$2B in wages stolen from workers by employers
26th December 2017 · 0 Comments
By Frederick H. Lowe
Contributing Writer
(Special from NorthStarNews Today) — Federal and state agencies have recovered $2 billion stolen from workers by employers in 2015 and 2016 through wage theft, and a study by the Economic Policy Institute argues the amount is just a “drop in the bucket” of what has actually been stolen.
The U.S. Department of Labor recovered $246.8 million in 2015 and $266.6 million in 2016 in stolen wages, the EPI, a Washington D.C.-based think tank reported. State departments of labor and attorney generals in 39 states recovered $170.0 million in 2015 and $147.5 million 2016.
Class-action settlements recovered $436.6 million in 2015 and $695.5 million in 2016.
Wages are stolen when employers refuse to pay promised salaries or pay employees for some–not all–of the hours worked and refuse to pay overtime although employees work more than 40 hours a week.
Other instances of wage theft include:
• Minimum-wage violations: paying workers less than the legal minimum wage;
• Off-the-clock violations: asking employees to work off the clock before or after their shift begins or ends
• Meal break violations: denying workers their legal meal breaks
• Illegal deductions: taking illegal deductions from wages
• Tipped minimum wages violations: confiscating tips from workers or failing to pay tipped workers the difference between their tips and legal minimum wage
• Employee misclassification violations: Misclassifying employees as independent contractors to pay wages lower than the legal minimum to avoid paying overtime
Wage theft disproportionately affects workers from low-income households, who are already struggling to make ends meet.
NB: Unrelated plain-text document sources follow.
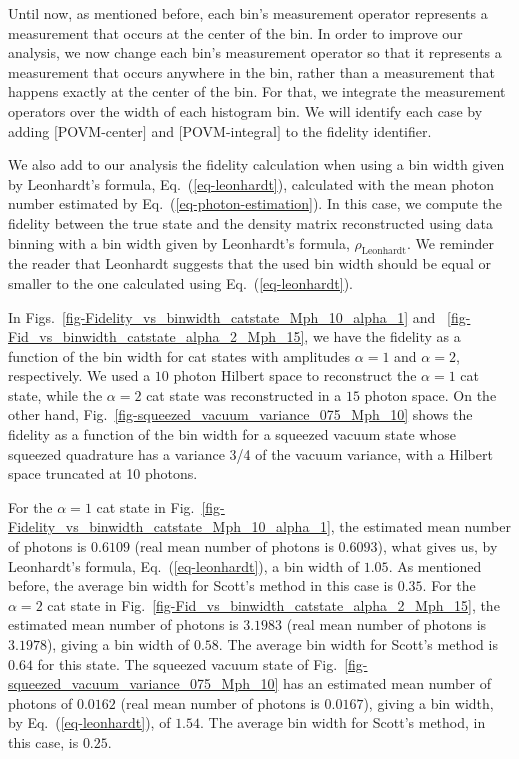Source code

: \documentclass[
reprint,
superscriptaddress,
showpacs,
amsmath,
amssymb,
aps,
pra,
longbibliography
]{revtex4-1}
\begin{document}
Until now, as mentioned before, each bin's measurement operator represents a measurement that occurs at the center of the bin. In order to improve our analysis,
we now change each bin's measurement operator so that it represents a measurement that occurs anywhere in the bin, rather than a measurement that happens exactly at the center of the bin. For that, we integrate the measurement operators over the width of each histogram bin. We will identify each case by adding $[$POVM-center$]$ and $[$POVM-integral$]$ to the fidelity identifier.

We also add to our analysis the fidelity calculation when using a bin width given by Leonhardt's formula, Eq.~(\ref{eq-leonhardt}), calculated with the mean photon number estimated by Eq.~(\ref{eq-photon-estimation}). In this case, we compute the fidelity between the true state and the density matrix reconstructed using data binning with a bin width given by Leonhardt's formula, $\rho_{\mathrm{Leonhardt}}$. We reminder the reader that Leonhardt suggests that the used bin width should be equal or smaller to the one calculated using Eq.~(\ref{eq-leonhardt}). 

In Figs.~\ref{fig-Fidelity_vs_binwidth_catstate_Mph_10_alpha_1} and
~\ref{fig-Fid_vs_binwidth_catstate_alpha_2_Mph_15}, we have the fidelity
as a function of the bin width for cat states with amplitudes $\alpha=1$ and
$\alpha=2$, respectively. We used a $10$ photon Hilbert space to reconstruct the
$\alpha = 1$ cat state, while the $\alpha = 2$ cat state was reconstructed in a
$15$ photon space. On the other hand, Fig.~\ref{fig-squeezed_vacuum_variance_075_Mph_10} shows the fidelity as a function of the 
bin width for a squeezed vacuum state whose squeezed quadrature has a variance 3/4 of the vacuum variance, with a Hilbert space truncated at 10 photons.

For the $\alpha = 1$ cat state in Fig.~\ref{fig-Fidelity_vs_binwidth_catstate_Mph_10_alpha_1}, the estimated mean number of photons is $0.6109$ (real mean number of photons is $0.6093$), what gives us, by Leonhardt's formula, Eq.~(\ref{eq-leonhardt}), a bin width of $1.05$. As mentioned before, the average bin width for Scott's method in this case is $0.35$. For the $\alpha = 2$ cat state in Fig.~\ref{fig-Fid_vs_binwidth_catstate_alpha_2_Mph_15}, the estimated mean number of photons is $3.1983$ (real mean number of photons is $3.1978$), giving a bin width of $0.58$. The average bin width for Scott's method is $0.64$ for this state. The squeezed vacuum state of Fig.~\ref{fig-squeezed_vacuum_variance_075_Mph_10} has an estimated mean number of photons of
$0.0162$ (real mean number of photons is $0.0167$), giving a bin width, by Eq.~(\ref{eq-leonhardt}), of $1.54$. The average bin width for Scott's method, in this case, is $0.25$.
\end{document}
The loss of wages can be devastating. And these recovery numbers likely under represent dramatically the pervasiveness of wage theft. It has been estimated that low-wage workers lose more than $50 billion annually to wage theft, EPI reported.
A few things that can be done to stop wage theft: Protecting workers’ rights to class action, protecting workers from retaliation and raising the cost to employers for violating the law.